Eugen Oneguin, de Tchaikovsky, apresentado no penúltimo dia deste festival, que terminou com Aida de Verdi, à qual já não assisti, revelou novamente uma orquestra com uma sonoridade péssima, das piores que alguma vez escutei, o que me leva a crer que a qualidade dos instrumentos deve ser muito fraca. Quando o naipe dos violoncelos tocava, o timbre era tão mau que encontro dificuldade em exprimir a minha incomodidade. Os metais e as madeiras voltaram a estar como aconteceu em Shostakovich: tocam afinados mas a sonoridade é horrível.* Os solistas estiveram bem, como habitualmente. Só não compreendo como conseguem ter um bom desempenho acompanhados por esta orquestra... O cõro, aceitável das outras vezes, aqui entrou quase sempre a gritar: pareciam desesperados para se fazerem ouvir! O conductor, o mesmo que dirigiu Shostakovich, tem, evidentemente, responsabilidades neste mau desempenho do grupo coral. A cenografia foi ridícula mas fez boa parceria com o melodrama de Pushkin, uma historieta "demodé" e desinteressante, a partir do qual Tchaikovsky elaborou o libretto. Enfim... Simplesmente inenarrável.
AST* os instrumentos que artistas que ganham 350 ou 400 euros mensais podem adquirir não devem produzir um grande som...

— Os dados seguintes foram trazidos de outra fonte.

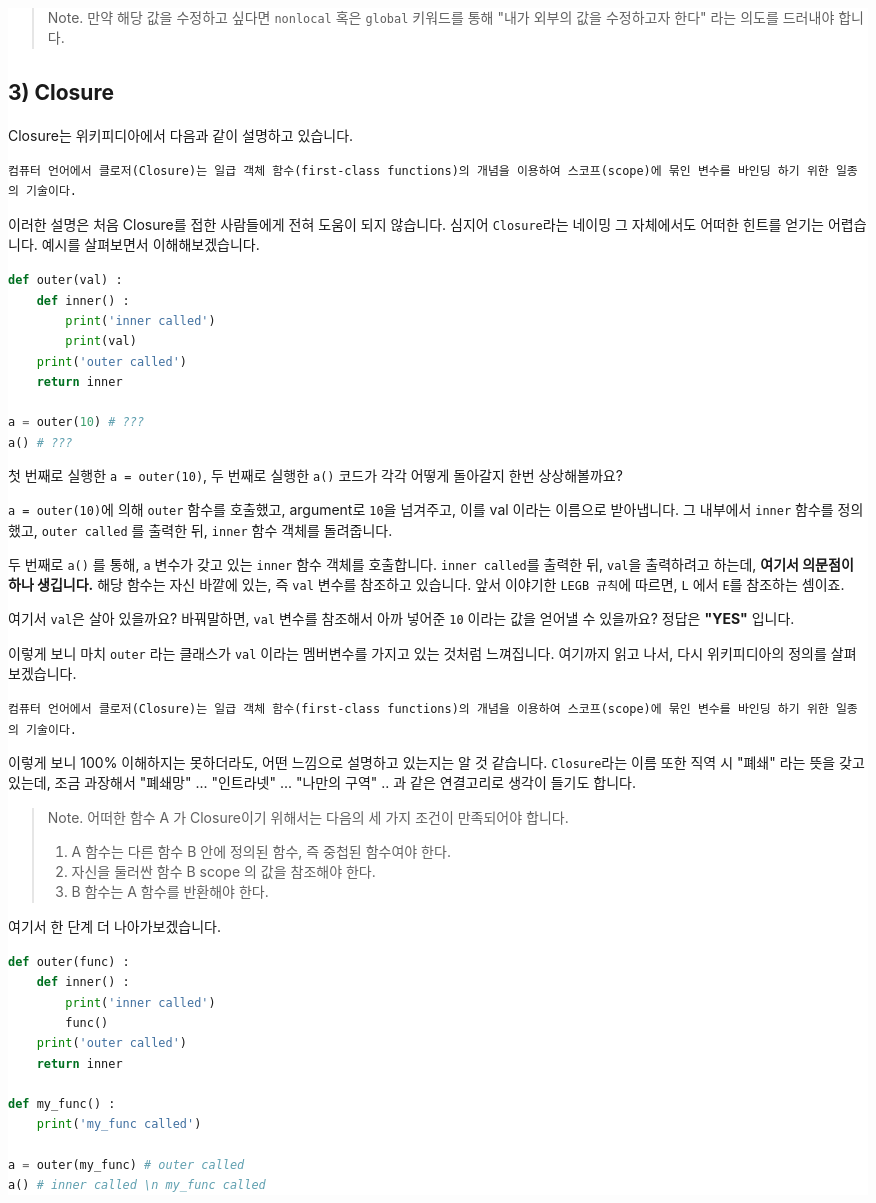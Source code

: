 > Note. 만약 해당 값을 수정하고 싶다면 `nonlocal` 혹은 `global` 키워드를 통해 "내가 외부의 값을 수정하고자 한다" 라는 의도를 드러내야 합니다.

## 3) Closure

Closure는 위키피디아에서 다음과 같이 설명하고 있습니다.

```
컴퓨터 언어에서 클로저(Closure)는 일급 객체 함수(first-class functions)의 개념을 이용하여 스코프(scope)에 묶인 변수를 바인딩 하기 위한 일종의 기술이다.
```

이러한 설명은 처음 Closure를 접한 사람들에게 전혀 도움이 되지 않습니다. 심지어 `Closure`라는 네이밍 그 자체에서도 어떠한 힌트를 얻기는 어렵습니다. 예시를 살펴보면서 이해해보겠습니다.

```python
def outer(val) :
    def inner() :
        print('inner called')
        print(val)
    print('outer called')
    return inner

a = outer(10) # ???
a() # ???
```
첫 번째로 실행한 `a = outer(10)`, 두 번째로 실행한 `a()` 코드가 각각 어떻게 돌아갈지 한번 상상해볼까요?

`a = outer(10)`에 의해 `outer` 함수를 호출했고, argument로 `10`을 넘겨주고, 이를 val 이라는 이름으로 받아냅니다. 그 내부에서 `inner` 함수를 정의했고, `outer called` 를 출력한 뒤, `inner` 함수 객체를 돌려줍니다.

두 번째로 `a()` 를 통해, `a` 변수가 갖고 있는 `inner` 함수 객체를 호출합니다. `inner called`를 출력한 뒤, `val`을 출력하려고 하는데, **여기서 의문점이 하나 생깁니다.** 해당 함수는 자신 바깥에 있는, 즉 `val` 변수를 참조하고 있습니다. 앞서 이야기한 `LEGB 규칙`에 따르면, `L` 에서 `E`를 참조하는 셈이죠. 

여기서 `val`은 살아 있을까요? 바꿔말하면, `val` 변수를 참조해서 아까 넣어준 `10` 이라는 값을 얻어낼 수 있을까요? 정답은 **"YES"** 입니다.

이렇게 보니 마치 `outer` 라는 클래스가 `val` 이라는 멤버변수를 가지고 있는 것처럼 느껴집니다. 여기까지 읽고 나서, 다시 위키피디아의 정의를 살펴보겠습니다. 

```
컴퓨터 언어에서 클로저(Closure)는 일급 객체 함수(first-class functions)의 개념을 이용하여 스코프(scope)에 묶인 변수를 바인딩 하기 위한 일종의 기술이다.
```

이렇게 보니 100% 이해하지는 못하더라도, 어떤 느낌으로 설명하고 있는지는 알 것 같습니다. `Closure`라는 이름 또한 직역 시 "폐쇄" 라는 뜻을 갖고 있는데, 조금 과장해서 "폐쇄망" ... "인트라넷" ... "나만의 구역" .. 과 같은 연결고리로 생각이 들기도 합니다.

> Note. 어떠한 함수 A 가 Closure이기 위해서는 다음의 세 가지 조건이 만족되어야 합니다.  
> 1. A 함수는 다른 함수 B 안에 정의된 함수, 즉 중첩된 함수여야 한다.  
> 2. 자신을 둘러싼 함수 B scope 의 값을 참조해야 한다.
> 3. B 함수는 A 함수를 반환해야 한다.

여기서 한 단계 더 나아가보겠습니다.

```python
def outer(func) :
    def inner() :
        print('inner called')
        func()
    print('outer called')
    return inner

def my_func() :
    print('my_func called')

a = outer(my_func) # outer called
a() # inner called \n my_func called
```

LADY MACBETH DE MTSENSK NA LATVIAN NATIONAL OPERAA impressionante e atribulada obra de
Dmitry Shostakovich abriu o festival de Agosto da LNO. Esta obra, inspirada no livro de Nikolai Leskov, que teve como seguidor Dostoiesvsky, desencadeou uma tempestade no dia em que Stalin apareceu para a ver, saindo furioso num dos intervalos. No Pravda de 28 de Janeiro de 1936, dois dias depois daquele evento, foi publicado um violento texto que procura destruir a obra de Shostakovich.
Significativo o facto desta opera ter sido estreada aqui, em Riga, somente em 1963, quase trinta anos depois da estreia em Moscovo que aconteceu em 22 de Janeiro de 1934. A obra foi totalmente banida e nos anos 60, devido a alguma abertura permitida por Nikita Krutchev, foi possivel voltar a ser escutada no reino dos sovietes.

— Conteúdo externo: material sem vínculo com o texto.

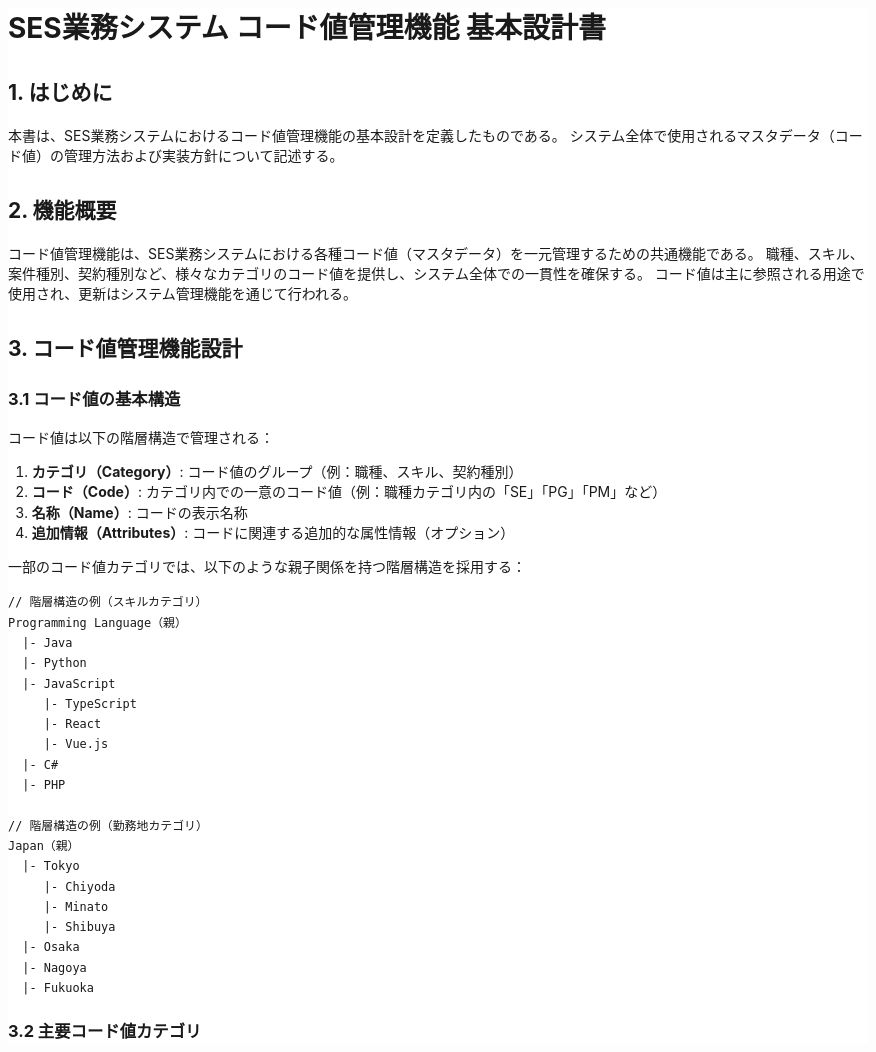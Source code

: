 # SES業務システム コード値管理機能 基本設計書

## 1. はじめに

本書は、SES業務システムにおけるコード値管理機能の基本設計を定義したものである。
システム全体で使用されるマスタデータ（コード値）の管理方法および実装方針について記述する。

## 2. 機能概要

コード値管理機能は、SES業務システムにおける各種コード値（マスタデータ）を一元管理するための共通機能である。
職種、スキル、案件種別、契約種別など、様々なカテゴリのコード値を提供し、システム全体での一貫性を確保する。
コード値は主に参照される用途で使用され、更新はシステム管理機能を通じて行われる。

## 3. コード値管理機能設計

### 3.1 コード値の基本構造

コード値は以下の階層構造で管理される：

1. **カテゴリ（Category）**: コード値のグループ（例：職種、スキル、契約種別）
2. **コード（Code）**: カテゴリ内での一意のコード値（例：職種カテゴリ内の「SE」「PG」「PM」など）
3. **名称（Name）**: コードの表示名称
4. **追加情報（Attributes）**: コードに関連する追加的な属性情報（オプション）

一部のコード値カテゴリでは、以下のような親子関係を持つ階層構造を採用する：

```
// 階層構造の例（スキルカテゴリ）
Programming Language（親）
  |- Java
  |- Python
  |- JavaScript
     |- TypeScript
     |- React
     |- Vue.js
  |- C#
  |- PHP

// 階層構造の例（勤務地カテゴリ）
Japan（親）
  |- Tokyo
     |- Chiyoda
     |- Minato
     |- Shibuya
  |- Osaka
  |- Nagoya
  |- Fukuoka
```

### 3.2 主要コード値カテゴリ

No que diz respeito a esta performance devo dizer que o encenador Andrejs Zagars teve um trabalho meritoso transpondo, de forma conseguida, para a actualidade o contexto do drama.
Aira Rurane teve um excelente desempenho no papel de Katerina Izmaylova, tendo sido a artista mais ovacionada da noite. Aleksandro Antonenko, dono de uma voz bem projectada, bem colocada e com um belo timbre, teve igualmente um grande desempenho no papel de Sergey. De uma maneira geral todos os solistas vocais estiveram bem, o mesmo se passando com o grupo coral. No que diz respeito aos instrumentistas tenho de dizer que as cordas estiveram fracas e desafinadas. Os metais tocaram as notas escritas na partitura mas ofereceram-nos uma sonoridade pobre. As madeiras tiveram um desempenho regular mas apresentaram timbres demasiado abertos insistentemente. Os intrumentos percutidos estiveram relativamente bem, mas isso é muito pouco.
Martins Ozolins, o condutor, seria facilmente substituido por um metronomo: limitou-se a marcar os tempos e a dar as entradas que achava importantes. Apagado e sem rasgos, deu-nos uma leitura asseptica de uma obra tremenda. Francamente... Shostakovich merecia (muito) melhor.